- Theatrical release poster
- Directed by: Federico Fellini
- Screenplay by: Federico Fellini Ennio Flaiano Tullio Pinelli
- Produced by: Mario Derecchi
- Starring: Broderick Crawford Giulietta Masina Richard Basehart Franco Fabrizi
- Cinematography: Otello Martelli
- Edited by: Mario Serandrei Giuseppe Vari
- Music by: Nino Rota
- Production companies: Titanus Société Générale de Cinématographie
- Distributed by: Titanus Distribuzione
- Release date: 9 September 1955 (Venice Film Festival);
- Running time: 109 minutes
- Country: Italy
- Languages: Italian English

= Il bidone =

Il bidone /it/, The Swindle, is a 1955 Italian drama film directed by Federico Fellini starring Broderick Crawford, Richard Basehart and Giulietta Masina.

==Plot==
In the country outside Rome, a group of swindlers dress up as clerics and con poor farmers out of their savings. Another scam in a shanty town is to pretend they are officials taking deposits for apartments. The proceeds are spent on flashy cars, champagne and nightclubs.
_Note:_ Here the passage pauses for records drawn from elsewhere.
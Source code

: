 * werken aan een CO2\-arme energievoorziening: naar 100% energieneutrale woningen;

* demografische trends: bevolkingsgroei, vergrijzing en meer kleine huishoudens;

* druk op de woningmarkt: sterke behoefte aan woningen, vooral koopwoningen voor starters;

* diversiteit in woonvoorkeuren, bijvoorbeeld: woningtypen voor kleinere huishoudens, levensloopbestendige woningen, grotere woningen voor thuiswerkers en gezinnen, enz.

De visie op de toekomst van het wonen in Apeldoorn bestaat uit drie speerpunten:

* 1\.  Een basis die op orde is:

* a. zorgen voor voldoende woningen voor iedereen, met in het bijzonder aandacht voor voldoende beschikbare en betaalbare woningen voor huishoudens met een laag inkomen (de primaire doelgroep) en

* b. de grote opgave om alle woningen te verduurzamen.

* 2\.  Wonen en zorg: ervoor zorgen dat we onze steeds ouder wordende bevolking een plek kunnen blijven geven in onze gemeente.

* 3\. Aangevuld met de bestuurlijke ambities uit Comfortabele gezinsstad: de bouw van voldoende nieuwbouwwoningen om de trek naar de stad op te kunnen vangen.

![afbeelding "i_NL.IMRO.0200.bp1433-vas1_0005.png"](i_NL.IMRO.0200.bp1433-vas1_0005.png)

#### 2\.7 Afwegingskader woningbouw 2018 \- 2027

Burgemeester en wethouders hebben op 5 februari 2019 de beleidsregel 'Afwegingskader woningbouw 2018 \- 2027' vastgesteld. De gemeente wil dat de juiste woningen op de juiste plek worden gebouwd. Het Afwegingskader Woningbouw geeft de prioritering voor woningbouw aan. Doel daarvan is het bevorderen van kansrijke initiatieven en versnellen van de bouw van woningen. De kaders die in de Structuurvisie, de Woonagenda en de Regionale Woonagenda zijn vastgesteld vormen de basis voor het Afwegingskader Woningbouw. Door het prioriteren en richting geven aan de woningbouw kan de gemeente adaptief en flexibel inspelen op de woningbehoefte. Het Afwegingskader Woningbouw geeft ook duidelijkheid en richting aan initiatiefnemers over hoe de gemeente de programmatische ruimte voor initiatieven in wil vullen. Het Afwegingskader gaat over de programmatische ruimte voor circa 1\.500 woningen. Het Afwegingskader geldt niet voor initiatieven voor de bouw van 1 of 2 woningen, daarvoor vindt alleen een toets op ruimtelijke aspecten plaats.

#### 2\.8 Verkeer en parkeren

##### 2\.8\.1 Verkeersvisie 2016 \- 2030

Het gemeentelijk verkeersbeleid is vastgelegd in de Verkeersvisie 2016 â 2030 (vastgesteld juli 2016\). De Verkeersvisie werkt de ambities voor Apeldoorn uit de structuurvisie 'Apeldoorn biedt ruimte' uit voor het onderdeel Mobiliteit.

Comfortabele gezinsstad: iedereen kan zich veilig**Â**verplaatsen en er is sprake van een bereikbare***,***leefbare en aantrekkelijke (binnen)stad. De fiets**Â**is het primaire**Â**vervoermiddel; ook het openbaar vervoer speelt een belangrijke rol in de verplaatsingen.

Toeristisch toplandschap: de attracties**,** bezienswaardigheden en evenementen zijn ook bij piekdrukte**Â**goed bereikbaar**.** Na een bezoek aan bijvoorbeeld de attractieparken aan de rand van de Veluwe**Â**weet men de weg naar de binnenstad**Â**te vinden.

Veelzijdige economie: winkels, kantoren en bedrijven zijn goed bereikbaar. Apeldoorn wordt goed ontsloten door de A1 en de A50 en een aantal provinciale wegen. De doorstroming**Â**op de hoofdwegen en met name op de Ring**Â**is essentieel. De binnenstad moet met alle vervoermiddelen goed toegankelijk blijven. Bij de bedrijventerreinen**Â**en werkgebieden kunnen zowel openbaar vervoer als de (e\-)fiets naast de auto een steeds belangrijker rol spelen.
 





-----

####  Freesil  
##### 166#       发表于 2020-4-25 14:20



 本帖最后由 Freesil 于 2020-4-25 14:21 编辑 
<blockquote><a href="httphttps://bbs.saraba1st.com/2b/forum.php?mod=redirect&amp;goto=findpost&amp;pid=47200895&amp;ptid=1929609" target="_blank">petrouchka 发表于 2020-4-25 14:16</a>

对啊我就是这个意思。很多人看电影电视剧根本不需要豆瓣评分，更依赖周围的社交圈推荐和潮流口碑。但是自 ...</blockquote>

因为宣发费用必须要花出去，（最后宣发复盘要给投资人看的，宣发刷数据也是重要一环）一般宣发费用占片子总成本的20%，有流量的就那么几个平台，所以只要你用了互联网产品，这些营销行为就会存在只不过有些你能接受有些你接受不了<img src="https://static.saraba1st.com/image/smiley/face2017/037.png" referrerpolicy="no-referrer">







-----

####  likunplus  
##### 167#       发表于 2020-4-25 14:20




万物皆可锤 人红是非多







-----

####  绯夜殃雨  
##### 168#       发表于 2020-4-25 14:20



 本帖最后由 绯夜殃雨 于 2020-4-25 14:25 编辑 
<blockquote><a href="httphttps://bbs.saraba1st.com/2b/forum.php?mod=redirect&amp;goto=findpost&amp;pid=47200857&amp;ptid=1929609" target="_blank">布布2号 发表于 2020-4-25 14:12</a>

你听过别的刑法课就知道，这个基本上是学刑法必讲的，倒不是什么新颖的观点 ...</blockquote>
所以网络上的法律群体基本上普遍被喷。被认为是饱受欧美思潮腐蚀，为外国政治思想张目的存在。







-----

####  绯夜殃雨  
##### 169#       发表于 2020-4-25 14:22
One member of the gang, Carlo – nicknamed Picasso in being an aspiring artist – pretends to his faithful wife Iris that he is a traveling salesman, but she gradually stops believing him. His conscience is pricked and he decides to quit. Another member is Roberto, who finds scamming poor people diverting and has fun spending the loot and going to parties, where he attempts to steal some jewels.The head of the gang, Augusto, meets his teenage daughter Patrizia who he has not seen for years, and his conscience is also awakened. However he is recognized in a cinema with her, arrested and jailed.

When released he joins a new gang along with a sleazy man, Vargas, known as "The Baron". They repeat the clergy scam among peasants. After swindling a large sum out of a farming family in the windy Apennine Mountains, he talks, pretending to be a priest, to their sick teenage daughter. Her plight touches him, and when the gang come to share out the gains he says he gave it all back. A row develops and he is battered to the ground by Vargas and his cronies. Stripping him, the crooks find he has concealed the takings in his clothes. On a barren and rocky hillside, they leave him to a slow death. The next morning Augusto hears a group of peasant women with children passing close by, singing and whistling. His last words are "wait for me" before he dies.

==Cast==
- Broderick Crawford as Augusto Rocco
- Giulietta Masina as Iris
- Richard Basehart as Carlo
- Franco Fabrizi as Roberto Giorgio
- Sue Ellen Blake as Anna
- Irene Cefaro as Marisa
- Alberto De Amicis as Rinaldo
- Lorella De Luca as Patrizia
- Giacomo Gabrielli as Il Baron Vargas
- Riccardo Garrone as Riccardo
- Xenia Valderi as Luciana

==Production==
Fellini had intended Humphrey Bogart for the role of Augusto, but, learning of Bogart being ill with cancer, finally chose Broderick Crawford for the part.

==Reception==
On the occasion of its nine-year delayed US premiere, critic Bosley Crowther gave the film a mixed review, calling it "a cheap crime thriller". He added, "For this film, which is often mentioned in estimations of the master's works, is notable as a false step in his movement toward the development of a type of story material ... But it contains some very strong Fellini phases and accumulations of moods that make it well worth seeing. And it is generally well played ... Broderick Crawford's performance as the swindler is heavy and sodden, with a particular flair for postured histrionics in the swindle scenes."